By 2035, an open-source AI stack on a distributed hash table rendered Earth’s living systems legible — to machines and to people. The twelve domains of civilisation run on transparent, democratically governed infrastructure. Technology finally pays its (long overdue) debts to ecology.
Category theory as substrate, complete graphs as structure, systematics as semantic and syntactical form — an k8 graph articulates eight dependencies: sensing, data rights, geospatial representation, open models, domain evals, workflow deployment, distributed compute, natural capital markets.
Neurosymbolic AI — largely autonomous in execution, intent-responsive: humans set values and goals, the stack acts within their structured frame. Built on open geospatial, forecasting, and climate models, it coordinates across eight layers without constant human instruction. No single corporation controls the stack. The system is teleozetic: purposive toward human-defined ends, transparent in reasoning, and auditable at every layer. Autonomy earns trust through legibility.

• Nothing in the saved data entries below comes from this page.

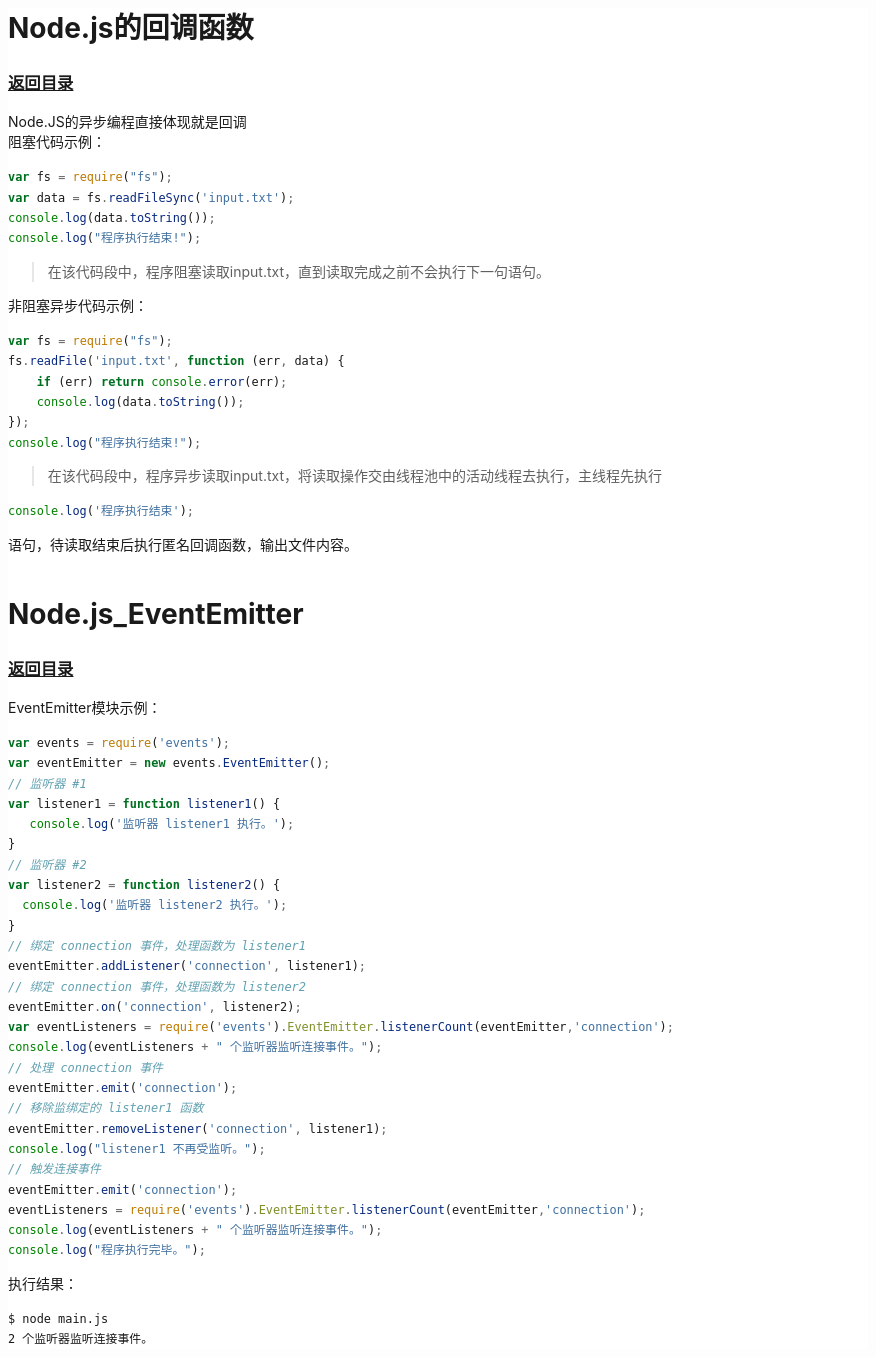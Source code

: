 # Node.js的回调函数
### [返回目录](#目录)
Node.JS的异步编程直接体现就是回调  
阻塞代码示例：
```js
var fs = require("fs");
var data = fs.readFileSync('input.txt');
console.log(data.toString());
console.log("程序执行结束!");
```
> 在该代码段中，程序阻塞读取input.txt，直到读取完成之前不会执行下一句语句。  

非阻塞异步代码示例：
```js
var fs = require("fs");
fs.readFile('input.txt', function (err, data) {
    if (err) return console.error(err);
    console.log(data.toString());
});
console.log("程序执行结束!");
```
> 在该代码段中，程序异步读取input.txt，将读取操作交由线程池中的活动线程去执行，主线程先执行  
```js
console.log('程序执行结束');
```
语句，待读取结束后执行匿名回调函数，输出文件内容。
# Node.js_EventEmitter
### [返回目录](#目录)
EventEmitter模块示例：
```js
var events = require('events');
var eventEmitter = new events.EventEmitter();
// 监听器 #1
var listener1 = function listener1() {
   console.log('监听器 listener1 执行。');
}
// 监听器 #2
var listener2 = function listener2() {
  console.log('监听器 listener2 执行。');
}
// 绑定 connection 事件，处理函数为 listener1 
eventEmitter.addListener('connection', listener1);
// 绑定 connection 事件，处理函数为 listener2
eventEmitter.on('connection', listener2);
var eventListeners = require('events').EventEmitter.listenerCount(eventEmitter,'connection');
console.log(eventListeners + " 个监听器监听连接事件。");
// 处理 connection 事件 
eventEmitter.emit('connection');
// 移除监绑定的 listener1 函数
eventEmitter.removeListener('connection', listener1);
console.log("listener1 不再受监听。");
// 触发连接事件
eventEmitter.emit('connection');
eventListeners = require('events').EventEmitter.listenerCount(eventEmitter,'connection');
console.log(eventListeners + " 个监听器监听连接事件。");
console.log("程序执行完毕。");
```
执行结果：
```bash
$ node main.js
2 个监听器监听连接事件。
```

Futurestewards.com — a regenerative commons for the third horizon, stewarding the Commons Stack’s identity, purpose, and intention through democratic facilitation. It holds the neurosymbolic IP, ensuring integrity so that assets remain in the commons and not a corporate asset. Where machines handle physical legibility, Futurestewards develops human governance literacy — training policymakers, organisers, and commons stewards in collective intelligence and values-aligned AI deployment.
By 2035, governance escaped path dependency through AI-augmented collective intelligence. Digital democracy tools — citizen assemblies, consensus-mapping platforms, adaptive policy frameworks — replaced institutional inertia with real-time responsiveness. AI detects crises, models outcomes, and surfaces dissenting voices before marginalisation. Power remains human: AI informs, never decides. The result is governance that evolves with the world rather than lagging a decade behind.
AI capability concentrated in a few tech corporations threatened to make the AI transition as unequal as the industrial revolution. The physical economy — agriculture, energy, infrastructure — was being left behind, deepening the gap between knowledge workers and everyone else. The open-source movement responded: shared benchmarks, open geospatial models, and transparent data rights turned the physical world legible to machines — and kept those machines accountable to communities.